China merupakan tujuan perdagangan terbesar Indonesia, dari perdagangan inilah kita menghasilkan devisa terbesar yang kemudian menjadi pertahanan utama mata uang Rupiah kita. Jadi apa yang berpengaruh terhadap surplus dagang dalam tahun terakhir ini? jawabannya tentu adanya aliran likuiditas dari sistem perbankan China yang menggelontorkan stimulus yang masif pasca market crash di 2015 dalam bentuk devaluasi yuan dan memotong suku bunga pinjaman, untuk melihat pergerakan hubungan aliran likuiditas ini maka grafis yang diperlukan adalah tentu tidak lain dari pertumbuhan pinjaman/loan growth dalam negeri China,
Dari grafis olahan terlihat  bahwa pertumbuhan tertinggi terjadi kurun tahun 2016-2017, sedang secara total stimulus sudah terlihat sejak awal  2015 kemudian yang menarik adalah menjelang akhir 2017 dimana pinjaman baru terlihat terus menurun. Hal ini konsisten dengan data impor China yang juga menunjukkan indikasi pelemahan konsumsi impor di akhir 2017,
Dan ini yang terjadi ketika impor China melemah pada neraca dagang kita selanjutnya,
Dari grafis terlihat neraca dagang surplus tepat setelah stimulus China take off di tahun 2015-2017 dan dari grafis ini pula terlihat pelemahan jangka panjang pada surplus neraca dagang kita dari kurun 2011 hampir mencapai rata rata 2 M USD sedang di kurun terakhir periode 2015-2017 hanya berada di kisaran 1-1,5 M saja!
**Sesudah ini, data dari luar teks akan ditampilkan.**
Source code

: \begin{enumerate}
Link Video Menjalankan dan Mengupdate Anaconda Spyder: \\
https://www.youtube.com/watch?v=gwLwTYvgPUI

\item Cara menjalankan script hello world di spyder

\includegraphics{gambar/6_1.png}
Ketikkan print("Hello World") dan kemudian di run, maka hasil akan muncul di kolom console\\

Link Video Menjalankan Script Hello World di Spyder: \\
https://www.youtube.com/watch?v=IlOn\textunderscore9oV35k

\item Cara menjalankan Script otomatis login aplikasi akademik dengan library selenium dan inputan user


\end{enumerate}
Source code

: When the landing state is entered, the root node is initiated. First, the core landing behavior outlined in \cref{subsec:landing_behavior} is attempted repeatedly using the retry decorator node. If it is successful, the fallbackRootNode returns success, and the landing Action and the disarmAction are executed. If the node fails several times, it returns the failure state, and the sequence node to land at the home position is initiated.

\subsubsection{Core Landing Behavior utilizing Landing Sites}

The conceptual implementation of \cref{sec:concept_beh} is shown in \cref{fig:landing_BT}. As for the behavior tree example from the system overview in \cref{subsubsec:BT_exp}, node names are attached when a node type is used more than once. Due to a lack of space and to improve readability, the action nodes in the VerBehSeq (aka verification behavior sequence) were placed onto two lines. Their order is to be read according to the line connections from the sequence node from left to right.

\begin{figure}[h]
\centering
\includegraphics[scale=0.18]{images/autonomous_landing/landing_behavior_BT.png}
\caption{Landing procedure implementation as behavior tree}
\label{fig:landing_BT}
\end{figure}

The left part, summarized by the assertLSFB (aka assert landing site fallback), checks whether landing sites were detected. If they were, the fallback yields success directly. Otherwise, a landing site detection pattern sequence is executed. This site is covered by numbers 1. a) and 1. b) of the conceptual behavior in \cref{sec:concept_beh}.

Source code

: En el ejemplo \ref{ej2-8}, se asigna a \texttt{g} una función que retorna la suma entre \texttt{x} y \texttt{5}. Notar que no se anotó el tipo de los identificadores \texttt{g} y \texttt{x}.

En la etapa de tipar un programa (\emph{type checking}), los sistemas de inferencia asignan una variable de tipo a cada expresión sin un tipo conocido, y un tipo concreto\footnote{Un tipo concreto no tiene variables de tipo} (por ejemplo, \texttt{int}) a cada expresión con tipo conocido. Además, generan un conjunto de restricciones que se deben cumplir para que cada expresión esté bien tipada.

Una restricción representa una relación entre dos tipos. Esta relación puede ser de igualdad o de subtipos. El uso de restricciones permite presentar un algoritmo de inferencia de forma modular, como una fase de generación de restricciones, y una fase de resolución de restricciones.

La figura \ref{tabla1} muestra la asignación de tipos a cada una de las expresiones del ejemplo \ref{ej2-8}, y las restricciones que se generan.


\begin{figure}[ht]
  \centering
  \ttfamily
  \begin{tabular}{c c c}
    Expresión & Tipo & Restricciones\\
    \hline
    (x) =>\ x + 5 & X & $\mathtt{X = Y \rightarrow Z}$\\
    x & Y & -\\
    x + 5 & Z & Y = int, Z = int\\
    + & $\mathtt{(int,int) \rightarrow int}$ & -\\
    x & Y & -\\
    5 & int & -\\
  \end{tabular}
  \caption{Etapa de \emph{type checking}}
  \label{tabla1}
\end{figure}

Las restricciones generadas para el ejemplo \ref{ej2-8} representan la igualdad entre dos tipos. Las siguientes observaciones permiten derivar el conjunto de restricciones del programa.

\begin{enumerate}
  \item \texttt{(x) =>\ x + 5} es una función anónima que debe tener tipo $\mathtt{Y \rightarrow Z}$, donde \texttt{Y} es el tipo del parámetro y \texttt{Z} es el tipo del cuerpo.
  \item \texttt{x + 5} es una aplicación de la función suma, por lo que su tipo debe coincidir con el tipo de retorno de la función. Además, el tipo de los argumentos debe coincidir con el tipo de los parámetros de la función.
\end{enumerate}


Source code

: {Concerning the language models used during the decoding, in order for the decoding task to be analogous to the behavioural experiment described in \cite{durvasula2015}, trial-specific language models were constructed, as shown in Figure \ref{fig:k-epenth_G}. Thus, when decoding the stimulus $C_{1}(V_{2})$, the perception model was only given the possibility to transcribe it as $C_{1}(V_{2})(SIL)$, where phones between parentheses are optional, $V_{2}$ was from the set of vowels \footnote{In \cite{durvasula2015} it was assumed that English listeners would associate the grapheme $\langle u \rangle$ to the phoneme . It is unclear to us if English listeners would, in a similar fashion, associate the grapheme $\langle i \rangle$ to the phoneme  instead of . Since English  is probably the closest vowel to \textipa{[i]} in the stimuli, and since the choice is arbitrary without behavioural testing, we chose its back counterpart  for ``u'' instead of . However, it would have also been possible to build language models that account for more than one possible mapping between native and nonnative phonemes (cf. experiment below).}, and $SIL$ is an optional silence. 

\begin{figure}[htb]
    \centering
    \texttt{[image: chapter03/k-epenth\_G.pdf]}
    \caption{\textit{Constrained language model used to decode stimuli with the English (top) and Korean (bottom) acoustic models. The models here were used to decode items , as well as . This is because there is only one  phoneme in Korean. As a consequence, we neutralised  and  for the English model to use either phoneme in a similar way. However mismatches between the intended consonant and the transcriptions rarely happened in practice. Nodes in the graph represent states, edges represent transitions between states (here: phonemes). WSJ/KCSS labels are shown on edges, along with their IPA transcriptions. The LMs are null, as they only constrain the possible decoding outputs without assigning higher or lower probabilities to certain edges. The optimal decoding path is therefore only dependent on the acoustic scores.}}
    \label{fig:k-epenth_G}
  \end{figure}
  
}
Kira kira apa yang terjadi pada kurs rupiah jika di 2018 saja China sudah terlihat mengurangi stimulusnya? seperti halnya terlihat pelemahan kurs rupiah terjadi disaat neraca dagang kita negatif, dipicu oleh negatifnya impor dari China, dan dengan resiko utang yang semakin
 menggunung apakah China akan terus memompa aliran likuiditas?. Place your bet!.